Pendant ce temps, le niveau des eaux boueuses du macronisme n’en finit pas de monter. Une mer de boue en fait, car le délire policier ne trouve ses autorisations que dans un climat d’ensemble — le macronisme, précisément. « Macronisme » est la dénomination française de ce que Tariq Ali, puis Alain Deneault, ont appelé « l’extrême centre ». Il y a quelque chose de très profond dans cette appellation, et pas seulement un effet d’oxymore, quelque chose de très profond qui dit le lieu véritable de la radicalisation dans les sociétés néolibérales. Ça n’est nullement un hasard que ce soit depuis le cœur de ces sociétés, le cœur des dominants, que soit diffusée cette catégorie de « radicalisation », comme de juste sur le mode projectif-inversé : pour en réserver l’application à tout ce qui n’est pas eux quand les véritables radicalisés, ce sont eux.
Les indices les plus accablants ne sont pas forcément les plus spectaculaires. Certes nous savons que nous sommes sous la coupe d’un pouvoir de sociopathes, qui mutile sans un mouvement de conscience, et dont il n’est pas extravagant, au point où nous en sommes, d’imaginer qu’il pourrait faire tirer sur la foule si sa protection l’exigeait. Mais les mouvements collectifs de pensée et de discours de la base des convaincus dont ce gouvernement se fait une ceinture protectrice, quoique moins directement, physiquement, destructeurs, ne sont pas moins inquiétants pour autant. Le malheureux chef des Décodeurs du Monde qui devait sans doute communier dans la représentation centrale de son journal, où la violence est réservée aux extrêmes « usuels » — l’extrême droite et « l’extrême gauche », avec l’avantage indéniable de pouvoir mettre un signe « égal » entre le RN et la France Insoumise — et qui pensait probablement, sur cette base que le macronisme avait l’évidence démocratique du barrage, a découvert à ses dépens la vérité de l’extrême centre, des armées de trolls macroniens, parfois automatisées, parfois décentralisées, d’une morgue, d’une arrogance de classe et d’une violence verbale inouïes — au point de lui faire jeter l’éponge et se retirer des réseaux sociaux. Paradoxe qui, en raccourci, dit tout de l’époque : c’est la macronie qui aura eu la peau de Samuel Laurent !
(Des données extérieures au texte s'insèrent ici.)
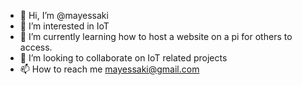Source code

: - 👋 Hi, I’m @mayessaki
- 👀 I’m interested in IoT
- 🌱 I’m currently learning how to host a website on a pi for others to access.
- 💞️ I’m looking to collaborate on IoT related projects
- 📫 How to reach me mayessaki@gmail.com

<!---
mayessaki/mayessaki is a ✨ special ✨ repository because its `README.md` (this file) appears on your GitHub profile.
You can click the Preview link to take a look at your changes.
--->
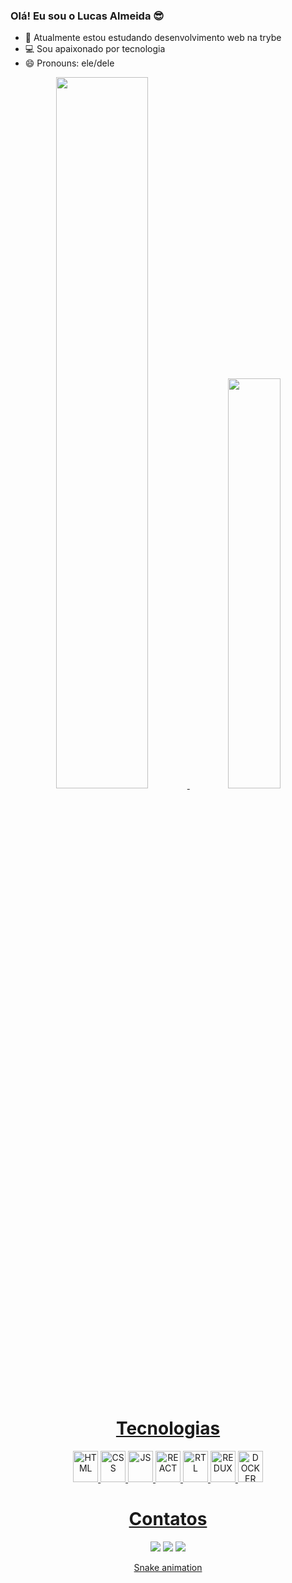 ### Olá! Eu sou o Lucas Almeida 😎

- 🌱 Atualmente estou estudando desenvolvimento web na trybe
- 💻 Sou apaixonado por tecnologia
- 😄 Pronouns: ele/dele

<div align="center">
  <a href="https://github.com/lucasalmeida30">
  <img width="54%" src="https://github-readme-stats.vercel.app/api?username=lucasalmeida30&show_icons=true&theme=github_dark&include_all_commits=true&count_private=true"/>
  <img width="41%" src="https://github-readme-stats.vercel.app/api/top-langs/?username=lucasalmeida30&layout=compact&langs_count=7&theme=github_dark"/>
</div>
  
  <h1 align="center">Tecnologias</h1>

<div style="display: inline_block" align="center">
  <img alt="HTML" height="50" width="40" src="https://cdn.jsdelivr.net/gh/devicons/devicon/icons/html5/html5-original.svg" />
  <img alt="CSS" height="50" width="40" src="https://cdn.jsdelivr.net/gh/devicons/devicon/icons/css3/css3-original.svg" />
  <img alt="JS" height="50" width="40" src="https://cdn.jsdelivr.net/gh/devicons/devicon/icons/javascript/javascript-original.svg" />
  <img alt="REACT" height="50" width="40" src="https://cdn.jsdelivr.net/gh/devicons/devicon/icons/react/react-original.svg" />
  <img alt="RTL" height="50" width="40" src="https://testing-library.com/img/logo-large.png" alt="rtl icon" />
  <img alt="REDUX" height="50" width="40" src="https://cdn.jsdelivr.net/gh/devicons/devicon/icons/redux/redux-original.svg" />
  <img alt="DOCKER" height="50" width="40" src="https://cdn.jsdelivr.net/gh/devicons/devicon/icons/docker/docker-plain.svg" />
</div>
   
  <h1 align="center">Contatos</h1>
  
<div width="100%" align="center">
   <a href="https://www.linkedin.com/in/lucasalmeida30/" target="_blank"><img src="https://img.shields.io/badge/-LinkedIn-%230077B5?style=for-the-badge&logo=linkedin&logoColor=white" target="_blank"></a> 
  <a href="https://www.instagram.com/_luucas2/" target="_blank"><img src="https://img.shields.io/badge/-Instagram-%23E4405F?style=for-the-badge&logo=instagram&logoColor=white" target="_blank"></a>
  <a href = "lucas_almeida12@icloud.com"><img src="https://img.shields.io/badge/-Gmail-%23333?style=for-the-badge&logo=gmail&logoColor=white" target="_blank"></a>
  
  [Snake animation](https://github.com/lucasalmeida30/lucasalmeida30/blob/output/github-contribution-grid-snake.svg)
  
</div>
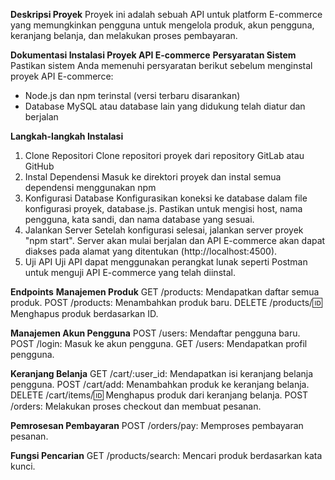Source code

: **Deskripsi Proyek**
Proyek ini adalah sebuah API untuk platform E-commerce yang memungkinkan pengguna untuk mengelola produk, akun pengguna, keranjang belanja, dan melakukan proses pembayaran.

**Dokumentasi Instalasi Proyek API E-commerce**
**Persyaratan Sistem**
Pastikan sistem Anda memenuhi persyaratan berikut sebelum menginstal proyek API E-commerce:
- Node.js dan npm terinstal (versi terbaru disarankan)
- Database MySQL atau database lain yang didukung telah diatur dan berjalan

**Langkah-langkah Instalasi**
1. Clone Repositori
Clone repositori proyek dari repository GitLab atau GitHub
2. Instal Dependensi
Masuk ke direktori proyek dan instal semua dependensi menggunakan npm
3. Konfigurasi Database
Konfigurasikan koneksi ke database dalam file konfigurasi proyek, database.js. Pastikan untuk mengisi host, nama pengguna, kata sandi, dan nama database yang sesuai.
4. Jalankan Server
Setelah konfigurasi selesai, jalankan server proyek "npm start". Server akan mulai berjalan dan API E-commerce akan dapat diakses pada alamat yang ditentukan (http://localhost:4500).
5. Uji API
Uji API dapat menggunakan perangkat lunak seperti Postman untuk menguji API E-commerce yang telah diinstal.

**Endpoints**
**Manajemen Produk**
GET /products: Mendapatkan daftar semua produk.
POST /products: Menambahkan produk baru.
DELETE /products/:id: Menghapus produk berdasarkan ID.

**Manajemen Akun Pengguna**
POST /users: Mendaftar pengguna baru.
POST /login: Masuk ke akun pengguna.
GET /users: Mendapatkan profil pengguna.

**Keranjang Belanja**
GET /cart/:user_id: Mendapatkan isi keranjang belanja pengguna.
POST /cart/add: Menambahkan produk ke keranjang belanja.
DELETE /cart/items/:id: Menghapus produk dari keranjang belanja.
POST /orders: Melakukan proses checkout dan membuat pesanan.

**Pemrosesan Pembayaran**
POST /orders/pay: Memproses pembayaran pesanan.

**Fungsi Pencarian**
GET /products/search: Mencari produk berdasarkan kata kunci.
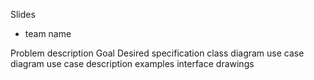 Slides
- team name

Problem description
Goal
Desired specification
class diagram
use case diagram
use case description examples
interface drawings

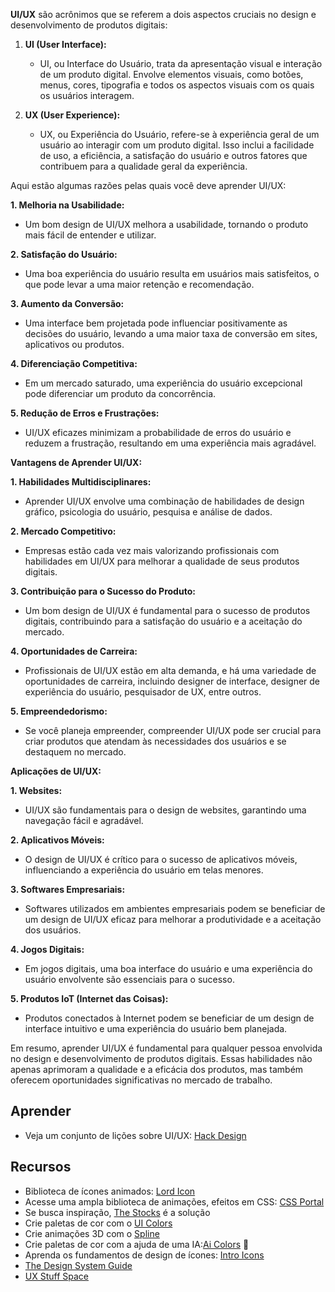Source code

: **UI/UX** são acrônimos que se referem a dois aspectos cruciais no design e desenvolvimento de produtos digitais:

1. **UI (User Interface):**
   - UI, ou Interface do Usuário, trata da apresentação visual e interação de um produto digital. Envolve elementos visuais, como botões, menus, cores, tipografia e todos os aspectos visuais com os quais os usuários interagem.

2. **UX (User Experience):**
   - UX, ou Experiência do Usuário, refere-se à experiência geral de um usuário ao interagir com um produto digital. Isso inclui a facilidade de uso, a eficiência, a satisfação do usuário e outros fatores que contribuem para a qualidade geral da experiência.

Aqui estão algumas razões pelas quais você deve aprender UI/UX:

**1. Melhoria na Usabilidade:**
   - Um bom design de UI/UX melhora a usabilidade, tornando o produto mais fácil de entender e utilizar.

**2. Satisfação do Usuário:**
   - Uma boa experiência do usuário resulta em usuários mais satisfeitos, o que pode levar a uma maior retenção e recomendação.

**3. Aumento da Conversão:**
   - Uma interface bem projetada pode influenciar positivamente as decisões do usuário, levando a uma maior taxa de conversão em sites, aplicativos ou produtos.

**4. Diferenciação Competitiva:**
   - Em um mercado saturado, uma experiência do usuário excepcional pode diferenciar um produto da concorrência.

**5. Redução de Erros e Frustrações:**
   - UI/UX eficazes minimizam a probabilidade de erros do usuário e reduzem a frustração, resultando em uma experiência mais agradável.

**Vantagens de Aprender UI/UX:**

**1. Habilidades Multidisciplinares:**
   - Aprender UI/UX envolve uma combinação de habilidades de design gráfico, psicologia do usuário, pesquisa e análise de dados.

**2. Mercado Competitivo:**
   - Empresas estão cada vez mais valorizando profissionais com habilidades em UI/UX para melhorar a qualidade de seus produtos digitais.

**3. Contribuição para o Sucesso do Produto:**
   - Um bom design de UI/UX é fundamental para o sucesso de produtos digitais, contribuindo para a satisfação do usuário e a aceitação do mercado.

**4. Oportunidades de Carreira:**
   - Profissionais de UI/UX estão em alta demanda, e há uma variedade de oportunidades de carreira, incluindo designer de interface, designer de experiência do usuário, pesquisador de UX, entre outros.

**5. Empreendedorismo:**
   - Se você planeja empreender, compreender UI/UX pode ser crucial para criar produtos que atendam às necessidades dos usuários e se destaquem no mercado.

**Aplicações de UI/UX:**

**1. Websites:**
   - UI/UX são fundamentais para o design de websites, garantindo uma navegação fácil e agradável.

**2. Aplicativos Móveis:**
   - O design de UI/UX é crítico para o sucesso de aplicativos móveis, influenciando a experiência do usuário em telas menores.

**3. Softwares Empresariais:**
   - Softwares utilizados em ambientes empresariais podem se beneficiar de um design de UI/UX eficaz para melhorar a produtividade e a aceitação dos usuários.

**4. Jogos Digitais:**
   - Em jogos digitais, uma boa interface do usuário e uma experiência do usuário envolvente são essenciais para o sucesso.

**5. Produtos IoT (Internet das Coisas):**
   - Produtos conectados à Internet podem se beneficiar de um design de interface intuitivo e uma experiência do usuário bem planejada.

Em resumo, aprender UI/UX é fundamental para qualquer pessoa envolvida no design e desenvolvimento de produtos digitais. Essas habilidades não apenas aprimoram a qualidade e a eficácia dos produtos, mas também oferecem oportunidades significativas no mercado de trabalho.

## Aprender

- Veja um conjunto de lições sobre UI/UX: [Hack Design](https://hackdesign.org)
## Recursos
- Biblioteca de ícones animados: [Lord Icon](https://lordicon.com)
- Acesse uma ampla biblioteca de animações, efeitos em CSS: [CSS Portal](https://www.cssportal.com)
- Se busca inspiração, [The Stocks](https://thestocks.im) é a solução
- Crie paletas de cor com o [UI Colors](https://uicolors.app/create)
- Crie animações 3D com o [Spline](https://spline.design)
- Crie paletas de cor com a ajuda de uma IA:[Ai Colors](https://aicolors.io)

- Aprenda os fundamentos de design de ícones: [Intro Icons](https://introtoicons.com)
- [The Design System Guide](https://thedesignsystem.guide)
- [UX Stuff Space](https://www.uxstuff.space)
On aurait tort de croire le phénomène strictement français : il a la même généralité que le néolibéralisme international. En mai 2018, une tribune publiée par un chercheur en sciences politiques dans un New York Times sans doute passablement déboussolé avait fait découvrir que, dans un assez large spectre de pays, les électeurs du centre étaient les plus sceptiques en les valeurs de la démocratie, et les plus enclins, s’il le fallait, à en congédier les institutions caractéristiques, notamment les élections et la presse libres, et à soutenir des régimes autoritaires, et ceci dans des proportions plus importantes que même l’extrême droite et l’extrême gauche ! Le macronisme est la parfaite émanation de cette inclination violemment antidémocratique des « démocrates », ce « centre » que la presse célèbre depuis des décennies, dont elle a épousé toutes les positions, et dont on se demande jusqu’où il faudra aller pour obtenir d’elle le premier décollement."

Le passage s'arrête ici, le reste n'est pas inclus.